- _Exercise goal_:
Look through the entries below and extract exactly the lines from the one containing "- [Table of Contents](#table-of-contents)" through the one containing "## 📝 Contributing", ends included.

[Start of Attachment]

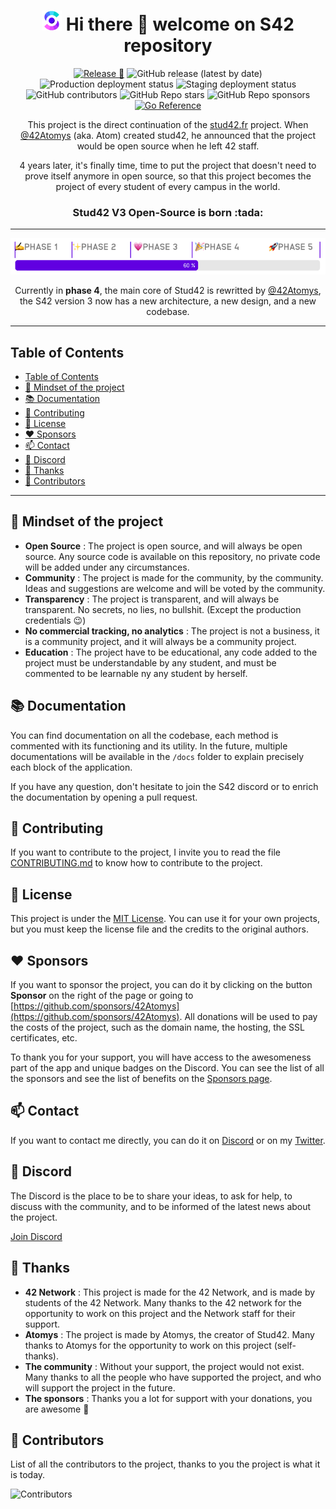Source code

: <h1 align="center"><img src=".github/profile/logo-emoji.png" /> Hi there 👋 welcome on S42 repository</h1>

<p align="center"><a href="https://github.com/42Atomys/stud42/actions/workflows/ci.yaml"><img src="https://github.com/42Atomys/stud42/actions/workflows/ci.yaml/badge.svg" alt="Release 🎉"></a>
<img src="https://img.shields.io/github/v/release/42atomys/stud42?label=last%20release" alt="GitHub release (latest by date)">
<img src="https://img.shields.io/github/deployments/42Atomys/stud42/production?label=live" alt="Production deployment status">
<img src="https://img.shields.io/github/deployments/42Atomys/stud42/staging?label=next" alt="Staging deployment status">
<img src="https://img.shields.io/github/contributors/42Atomys/stud42?color=blueviolet" alt="GitHub contributors">
<img src="https://img.shields.io/github/stars/42atomys/stud42?color=blueviolet" alt="GitHub Repo stars">
<img src="https://img.shields.io/github/sponsors/42Atomys?color=blueviolet" alt="GitHub Repo sponsors">
<a href="https://pkg.go.dev/atomys.codes/stud42"><img src="https://pkg.go.dev/badge/atomys.codes/stud42.svg" alt="Go Reference"></a></p>

<p align="center">This project is the direct continuation of the <a href="https://stud42.fr">stud42.fr</a> project. When <a href="https://github.com/42Atomys">@42Atomys</a> (aka. Atom) created stud42, he announced that the project would be open source when he left 42 staff.</p>

<p align="center">4 years later, it's finally time, time to put the project that doesn't need to prove itself anymore in open source, so that this project becomes the project of every student of every campus in the world.</p>

<h3 align="center">Stud42 V3 Open-Source is born :tada: </h3>

<hr/>

<p align="center"><img src=".github/profile/PROGRESS.png" /></p>
<p align="center">Currently in <b>phase 4</b>, the main core of Stud42 is rewritted by <a href="https://github.com/42Atomys">@42Atomys</a>, the S42 version 3 now has a new architecture, a new design, and a new codebase.</p>

<hr />

## Table of Contents

- [Table of Contents](#table-of-contents)
- [🤯 Mindset of the project](#-mindset-of-the-project)
- [📚 Documentation](#-documentation)
- [📝 Contributing](#-contributing)
- [📜 License](#-license)
- [❤️ Sponsors](#️-sponsors)
- [📫 Contact](#-contact)
- [💬 Discord](#-discord)
- [🎉 Thanks](#-thanks)
- [🤝 Contributors](#-contributors)

<hr/>

## 🤯 Mindset of the project

- **Open Source** : The project is open source, and will always be open source. Any source code is available on this repository, no private code will be added under any circumstances.
- **Community** : The project is made for the community, by the community. Ideas and suggestions are welcome and will be voted by the community.
- **Transparency** : The project is transparent, and will always be transparent. No secrets, no lies, no bullshit. (Except the production credentials :wink:)
- **No commercial tracking, no analytics** : The project is not a business, it is a community project, and it will always be a community project.
- **Education** : The project have to be educational, any code added to the project must be understandable by any student, and must be commented to be learnable ny any student by herself.

## 📚 Documentation

You can find documentation on all the codebase, each method is commented with its functioning and its utility. In the future, multiple documentations will be available in the `/docs` folder to explain precisely each block of the application.

If you have any question, don't hesitate to join the S42 discord or to enrich the documentation by opening a pull request.

## 📝 Contributing

If you want to contribute to the project, I invite you to read the file [CONTRIBUTING.md](CONTRIBUTING.md) to know how to contribute to the project.

## 📜 License

This project is under the [MIT License](LICENSE). You can use it for your own projects, but you must keep the license file and the credits to the original authors.

## ❤️ Sponsors

If you want to sponsor the project, you can do it by clicking on the button **Sponsor** on the right of the page or going to [https://github.com/sponsors/42Atomys](https://github.com/sponsors/42Atomys). All donations will be used to pay the costs of the project, such as the domain name, the hosting, the SSL certificates, etc.

To thank you for your support, you will have access to the awesomeness part of the app and unique badges on the Discord. You can see the list of all the sponsors and see the list of benefits on the [Sponsors page](https://github.com/sponsors/42Atomys).

## 📫 Contact

If you want to contact me directly, you can do it on [Discord](https://discord.gg/5f864c6hyj) or on my [Twitter](https://twitter.com/42_Atomys).

## 💬 Discord

The Discord is the place to be to share your ideas, to ask for help, to discuss with the community, and to be informed of the latest news about the project.

[Join Discord](https://discord.gg/5f864c6hyj)

## 🎉 Thanks

- **42 Network** : This project is made for the 42 Network, and is made by students of the 42 Network. Many thanks to the 42 network for the opportunity to work on this project and the Network staff for their support.
- **Atomys** : The project is made by Atomys, the creator of Stud42. Many thanks to Atomys for the opportunity to work on this project (self-thanks).
- **The community** : Without your support, the project would not exist. Many thanks to all the people who have supported the project, and who will support the project in the future.
- **The sponsors** : Thanks you a lot for support with your donations, you are awesome 💜

## 🤝 Contributors

List of all the contributors to the project, thanks to you the project is what it is today.

![Contributors](https://contrib.rocks/image?repo=42Atomys/stud42)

[End of Attachment]

- _Response area_:
- [Table of Contents](#table-of-contents)
- [🤯 Mindset of the project](#-mindset-of-the-project)
- [📚 Documentation](#-documentation)
- [📝 Contributing](#-contributing)
- [📜 License](#-license)
- [❤️ Sponsors](#️-sponsors)
- [📫 Contact](#-contact)
- [💬 Discord](#-discord)
- [🎉 Thanks](#-thanks)
- [🤝 Contributors](#-contributors)

<hr/>

## 🤯 Mindset of the project

- **Open Source** : The project is open source, and will always be open source. Any source code is available on this repository, no private code will be added under any circumstances.
- **Community** : The project is made for the community, by the community. Ideas and suggestions are welcome and will be voted by the community.
- **Transparency** : The project is transparent, and will always be transparent. No secrets, no lies, no bullshit. (Except the production credentials :wink:)
- **No commercial tracking, no analytics** : The project is not a business, it is a community project, and it will always be a community project.
- **Education** : The project have to be educational, any code added to the project must be understandable by any student, and must be commented to be learnable ny any student by herself.

## 📚 Documentation

You can find documentation on all the codebase, each method is commented with its functioning and its utility. In the future, multiple documentations will be available in the `/docs` folder to explain precisely each block of the application.

If you have any question, don't hesitate to join the S42 discord or to enrich the documentation by opening a pull request.

## 📝 Contributing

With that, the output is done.